Recuerdo, hoy agradecida, cómo insistían los adultos con los modales en la mesa; la campanita de mi abuela (que todos los nietos nos peleábamos por hacer sonar), llamando a la cocinera que aparecía impávida con una enorme bandeja con la comida. Las servilletas en las faldas, los codos fuera de la mesa y mi tía Kika comiendo la entrada cuando ya todos estábamos terminando el postre.

Las largas sobremesas con historias de los antepasados derivaban en una inevitable siesta campestre que, por supuesto, también obligaba a los chicos, pero de las que éramos expertos en escapar.

Las tardes a caballo, subida a una petisa de la cual me caí incontables veces, atada a los gigantes eucaliptos al pie de los que hacíamos chozas y jugábamos a los indios que otrora hicieron estragos en la zona, forman parte de mi memoria imborrable.

Las navidades en familia, armar el arbolito con guirnaldas de colores, y la imagen de mi abuelo Pepe en la galería, arreglando con santa paciencia las lucecitas que se quemaban cada año.
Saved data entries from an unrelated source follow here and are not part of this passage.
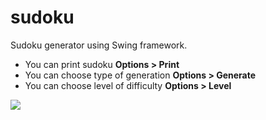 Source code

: # sudoku
Sudoku generator using Swing framework.

* You can print sudoku **Options > Print**
* You can choose type of generation **Options > Generate**
* You can choose level of difficulty **Options > Level**

![](https://pp.vk.me/c621416/v621416334/19d52/0scU7IxiW0c.jpg)
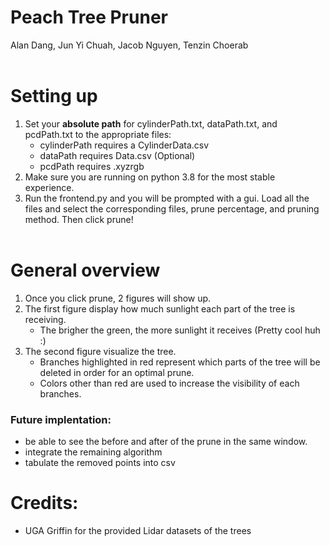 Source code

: # Peach Tree Pruner
Alan Dang, Jun Yi Chuah, Jacob Nguyen, Tenzin Choerab <br> <br>

# Setting up 
1. Set your **absolute path** for cylinderPath.txt, dataPath.txt, and pcdPath.txt to the appropriate files:
   - cylinderPath requires a CylinderData.csv  
   - dataPath requires Data.csv (Optional)
   - pcdPath requires .xyzrgb
2. Make sure you are running on python 3.8 for the most stable experience. 
3. Run the frontend.py and you will be prompted with a gui. Load all the files and select the corresponding files, prune percentage, and pruning method. Then click prune! <br><br>


# General overview
1. Once you click prune, 2 figures will show up.
2. The first figure display how much sunlight each part of the tree is receiving.  
     - The brigher the green, the more sunlight it receives (Pretty cool huh :)
3. The second figure visualize the tree.
   - Branches highlighted in red represent which parts of the tree will be deleted in order for an optimal prune.
   - Colors other than red are used to increase the visibility of each branches. <br>

### Future implentation:
 - be able to see the before and after of the prune in the same window.
 - integrate the remaining algorithm
 - tabulate the removed points into csv <br>



# Credits:
 - UGA Griffin for the provided Lidar datasets of the trees
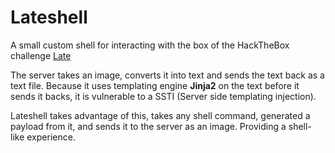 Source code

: # Lateshell
A small custom shell for interacting with the box of the HackTheBox challenge [Late](https://app.hackthebox.com/machines/463)

The server takes an image, converts it into text and sends the text back as a text file.
Because it uses templating engine **Jinja2** on the text before it sends it backs, it is vulnerable to a SSTI (Server side templating injection).

Lateshell takes advantage of this, takes any shell command, generated a payload from it, and sends it to the server as an image.
Providing a shell-like experience.
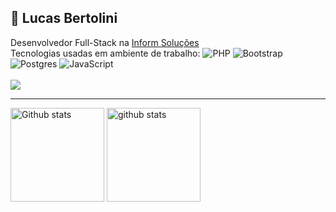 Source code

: ## 🚀 Lucas Bertolini

Desenvolvedor Full-Stack na <a href="https://www.informsolucoes.com.br">Inform Soluções</a>\
Tecnologias usadas em ambiente de trabalho: ![PHP](https://img.shields.io/badge/PHP-7.4-blue)
![Bootstrap](https://img.shields.io/badge/Bootstrap-4-blue)
![Postgres](https://img.shields.io/badge/Postgres-12-blue)
![JavaScript](https://img.shields.io/badge/JavaScript-ES6%2B-blue)<br/><br/>
<a href="https://www.linkedin.com/in/lucas-bertolini/">
  <img src="https://img.shields.io/badge/LinkedIn-0077B5?style=for-the-badge&logo=linkedin&logoColor=white">
</a><br/><hr>
<div aling="left">
  <img src="https://github-readme-stats.vercel.app/api?username=lucasbertolini&theme=github_dark&show_icons=true&count_private=true" height="150" alt="Github stats">
  <img src="https://github-readme-stats.vercel.app/api/top-langs/?username=lucasbertolini&layout=compact&theme=github_dark&count_private=true" alt="github stats" height="150">

</div>

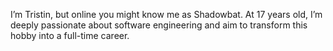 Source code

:I’m Tristin, but online you might know me as Shadowbat. At 17 years old, I’m deeply passionate about software engineering and aim to transform this hobby into a full-time career.
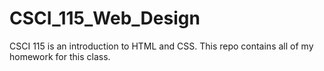 # CSCI_115_Web_Design
CSCI 115 is an introduction to HTML and CSS. This repo contains all of my homework for this class.
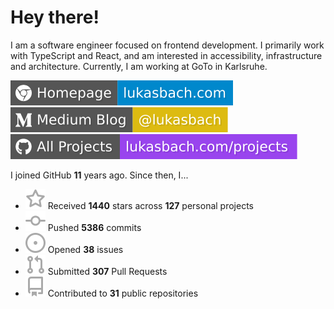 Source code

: # Hey there!

I am a software engineer focused on frontend development. I primarily work with TypeScript and React, and am interested in accessibility, infrastructure and architecture. Currently, I am working at GoTo in Karlsruhe.

[![Homepage](./icons/homepage.svg)](https://lukasbach.com)
[![Medium Blog](./icons/medium.svg)](https://medium.com/@lukasbach)
[![My Projects](./icons/projects.svg)](https://lukasbach.com/projects)

I joined GitHub **11** years ago. Since then, I...

- ![](./icons/star.svg) Received **1440** stars across **127** personal projects
- ![](./icons/commit.svg) Pushed **5386** commits
- ![](./icons/issues.svg) Opened **38** issues
- ![](./icons/pr.svg) Submitted **307** Pull Requests
- ![](./icons/repo.svg) Contributed to **31** public repositories
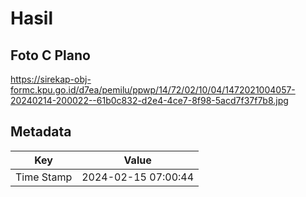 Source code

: # Hasil

## Foto C Plano

https://sirekap-obj-formc.kpu.go.id/d7ea/pemilu/ppwp/14/72/02/10/04/1472021004057-20240214-200022--61b0c832-d2e4-4ce7-8f98-5acd7f37f7b8.jpg


## Metadata

| Key        | Value               |
| ---------- | ------------------- |
| Time Stamp | 2024-02-15 07:00:44 |



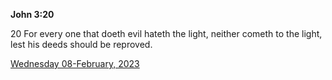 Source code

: **John 3:20**

20 For every one that doeth evil hateth the light, neither cometh to the light, lest his deeds should be reproved.

[Wednesday 08-February, 2023](https://t.me/s/daily_scripture)
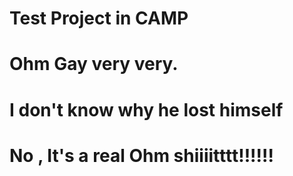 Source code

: # Test Project in CAMP
# Ohm Gay very very.
# I don't know why he lost himself
# No , It's a real Ohm shiiiitttt!!!!!! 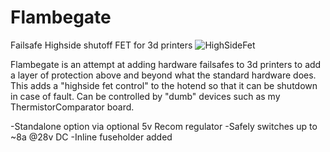 # Flambegate
Failsafe Highside shutoff FET for 3d printers 
![HighSideFet](https://github.com/Ccecil/Flambegate/assets/1588588/c1255bb0-c71a-46f3-be1e-3e0bb6d962e2)

Flambegate is an attempt at adding hardware failsafes to 3d printers to add a layer of protection above and beyond what the standard hardware does.  This adds a "highside fet control" to the hotend so that it can be shutdown in case of fault.
Can be controlled by "dumb" devices such as my ThermistorComparator board.

-Standalone option via optional 5v Recom regulator
-Safely switches up to ~8a @28v DC
-Inline fuseholder added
Los días de lluvia, donde para ir al pueblo a hacer las compras sólo se podía salir en jardinera o en el “breque”, como en la época colonial, a pesar de que estábamos en los “80.

Los asados de los domingos bajo la pérgola de jazmines, donde mi abuelo adoraba comer y era realmente encantador, a pesar de tener que sacar del plato las hormigas que caían de la tupida y perfumada enredadera.

Tal vez me esté ganando la nostalgia, pero la verdad es que hoy, a los 36 años y con muchos lugares conocidos, quisiera que mis hijos puedan vivir, lejos de la tecnología y de la “play station”, aunque más no sea un sólo verano, multitudinario y campestre, como los muchos que yo tuve en mi infancia en esta querida estancia.

Arquitecta Corina Passadore

6.jpg

una de las inolvidables imágenes que conserva Corina Passadore de sus veranos en la estancia.